Allocating and initializing
After the stackframe is established (mov ebp, esp) the next step requires the reservation of stackspace for local variables, see listing. The general idea, and described in most textbooks, is to subtract the required number of bytes from esp and then clear that piece of memory. In our sample esp would have to be decreased by 4 bytes (for the Long variable tmp) and then cleared by zero. Although GB produces the same effect, it proceeds a bit different.

Note that the first byte of the 32-bits local variable tmp is located at ebp-4. After creating the stackframe by mov ebp, esp the registers esp and ebp point to the same stack address. To reserve and initialize the 4 bytes below esp GB uses the instructions sub eax, eax / push eax.
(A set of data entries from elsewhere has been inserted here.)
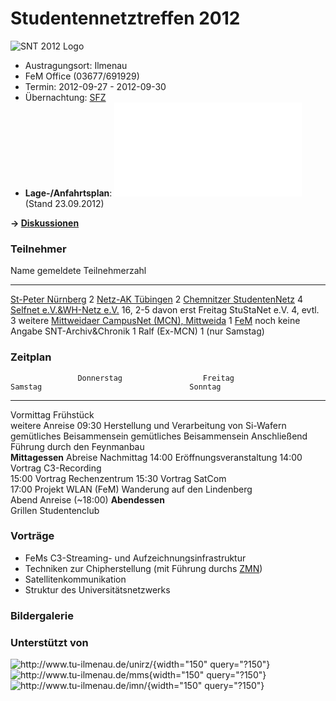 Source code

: # Studentennetztreffen 2012

![SNT 2012 Logo](/snt/logo_snt_2012_ilmenau.png)

-   Austragungsort: Ilmenau
-   FeM Office (03677/691929)
-   Termin: 2012-09-27 - 2012-09-30
-   Übernachtung: [SFZ](http://www.sfz-ilmenau.de/)
-   **Lage-/Anfahrtsplan**: ![Karte](/snt/2012/karte.pdf) (Stand
    23.09.2012)

**-\> [Diskussionen](/talk/SNT/SNT2012)**

### Teilnehmer

  Name                                                       gemeldete Teilnehmerzahl
  ---------------------------------------------------------- ----------------------------
  [St-Peter Nürnberg](/studnetze/nuernberg-st-peter)         2
  [Netz-AK Tübingen](/studnetze/netzak_tuebingen)            2
  [Chemnitzer StudentenNetz](/studnetze/csn)                 4
  [Selfnet e.V.&WH-Netz e.V.](/studnetze/selfnet)            16, 2-5 davon erst Freitag
  StuStaNet e.V.                                             4, evtl. 3 weitere
  [Mittweidaer CampusNet (MCN), Mittweida](/studnetze/mcn)   1
  [FeM](/studnetze/fem)                                      noch keine Angabe
  SNT-Archiv&Chronik                                         1
  Ralf (Ex-MCN)                                              1 (nur Samstag)

### Zeitplan

                   Donnerstag                  Freitag                                  Samstag                                 Sonntag
  ------------ ------------------- ------------------------------- -------------------------------------------------- ---------------------------
   Vormittag                                  Frühstück                                                               
                                           weitere Anreise          09:30 Herstellung und Verarbeitung von Si-Wafern   gemütliches Beisammensein
                                      gemütliches Beisammensein        Anschließend Führung durch den Feynmanbau      
                                           **Mittagessen**                                                                      Abreise
   Nachmittag                       14:00 Eröffnungsveranstaltung              14:00 Vortrag C3-Recording             
                                     15:00 Vortrag Rechenzentrum                  15:30 Vortrag SatCom                
                                      17:00 Projekt WLAN (FeM)                Wanderung auf den Lindenberg            
     Abend      Anreise (\~18:00)          **Abendessen**                                                             
                     Grillen                Studentenclub                                                             

### Vorträge

-   FeMs C3-Streaming- und Aufzeichnungsinfrastruktur
-   Techniken zur Chipherstellung (mit Führung durchs
    [ZMN](http://www.tu-ilmenau.de/zmn/))
-   Satellitenkommunikation
-   Struktur des Universitätsnetzwerks

### Bildergalerie

### Unterstützt von

![<http://www.tu-ilmenau.de/unirz/>](http://www.tu-ilmenau.de/fileadmin/public/unirz/logo_unirz_kurz.png){width="150"
query="?150"}
![<http://www.tu-ilmenau.de/mms>](/snt/logo_mms.jpg){width="150"
query="?150"}
![<http://www.tu-ilmenau.de/imn/>](http://www.tu-ilmenau.de/fileadmin/media/imn/Internes/download/LogoIMN-schwarzeSchrift-300dpi.jpg){width="150"
query="?150"}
Subtracting a register by itself results in zero. By pushing zero, now the value in eax, GB both reserves and initializes the local variable in one step. It prevents the additional step to first decrease esp explicitly. The technique to use push to reserve and initialize is typical for GB. The push eax can be repeated to clear and reserve all stack memory necessary for local variables. Thus, if the procedure would have contained two local variables of type long it would have had two push eax instructions.

Exit code
Before leaving the procedure the stack must be returned to the state it was when the procedure was entered. In addition, because of the stdcall convention, the procedure must remove the bytes necessary for the parameters (2 * 4 bytes for two long parameters). This is how its done:

042704E3:   mov     esp,ebp ; restore esp
042704E5:   pop     ebp     ; restore ebp
042704E6:   pop     ebx     ; restore ebx
042704E7:   ret     8       ; return, discarding parameters

When the program returned to the caller the registers that matter and must remain constant are restored. This makes sure the caller can use the correct ebp value to access its parameters and that ebx can be used to access its local variables.
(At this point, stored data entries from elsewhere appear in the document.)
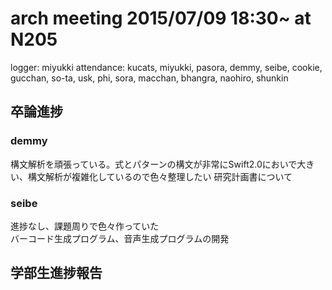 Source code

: # arch meeting 2015/07/09 18:30~ at N205  

logger: miyukki attendance: kucats, miyukki, pasora, demmy, seibe, cookie, gucchan, so-ta, usk, phi, sora, macchan, bhangra, naohiro, shunkin

## 卒論進捗
### demmy
構文解析を頑張っている。式とパターンの構文が非常にSwift2.0においで大きい、構文解析が複雑化しているので色々整理したい
研究計画書について

### seibe
進捗なし、課題周りで色々作っていた  
バーコード生成プログラム、音声生成プログラムの開発

### 

## 学部生進捗報告
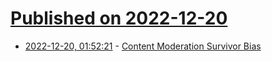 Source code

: # [Published on 2022-12-20](index.md)

* [2022-12-20, 01:52:21](https://news.ycombinator.com/item?id=34060545) - [Content Moderation Survivor Bias](https://cyber.fsi.stanford.edu/io/news/content-moderation-survivor-bias)
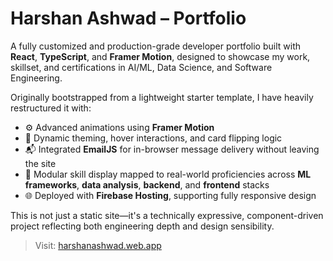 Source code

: # Harshan Ashwad – Portfolio

A fully customized and production-grade developer portfolio built with **React**, **TypeScript**, and **Framer Motion**, designed to showcase my work, skillset, and certifications in AI/ML, Data Science, and Software Engineering.

Originally bootstrapped from a lightweight starter template, I have heavily restructured it with:

- ⚙️ Advanced animations using **Framer Motion**
- 🎨 Dynamic theming, hover interactions, and card flipping logic
- 📬 Integrated **EmailJS** for in-browser message delivery without leaving the site
- 🧠 Modular skill display mapped to real-world proficiencies across **ML frameworks**, **data analysis**, **backend**, and **frontend** stacks
- 🌐 Deployed with **Firebase Hosting**, supporting fully responsive design

This is not just a static site—it's a technically expressive, component-driven project reflecting both engineering depth and design sensibility.

> Visit: [harshanashwad.web.app](https://harshanashwad.web.app)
Optimize using disassembly
Inspecting a procedure’s disassembly is useful to get an idea what’s going on underneath the GFA-BASIC statements. The example presented in this blog proves why. The example performs a multiplication of two integer parameters and stores the result in another integer. As you can see, the compiler generates floating-point assembly instructions to perform the math. Since all variables are of type Long, the compiler could have generated more efficient code using the integer multiplication instruction imul. However, the compiler generates integer instruction only for addition and subtraction operators. Now its up to the programmer to optimize this procedure by replacing the multiplication operator * by the Mul operator. The optimized procedure then becomes:

Proc TestMul(x As Int, y As Int) Naked
  Local Int tmp
  tmp = x Mul y
EndProc

Now compile the code and inspect the disassembly. As you can see the floating point instructions are vanished and replaced by the imul instruction.

Conclusion
Inspecting a procedure’s disassembly requires knowledge to identify the three parts  of a procedure; the entry code, the actual code, and the exit code, We discussed how to identify parameters and local variables and saw how GB uses a specific technique to reserve and initialize local variables.

In coming blog posts we’ll discuss non-naked procedures and how you can tell a procedure is a good candidate to be naked.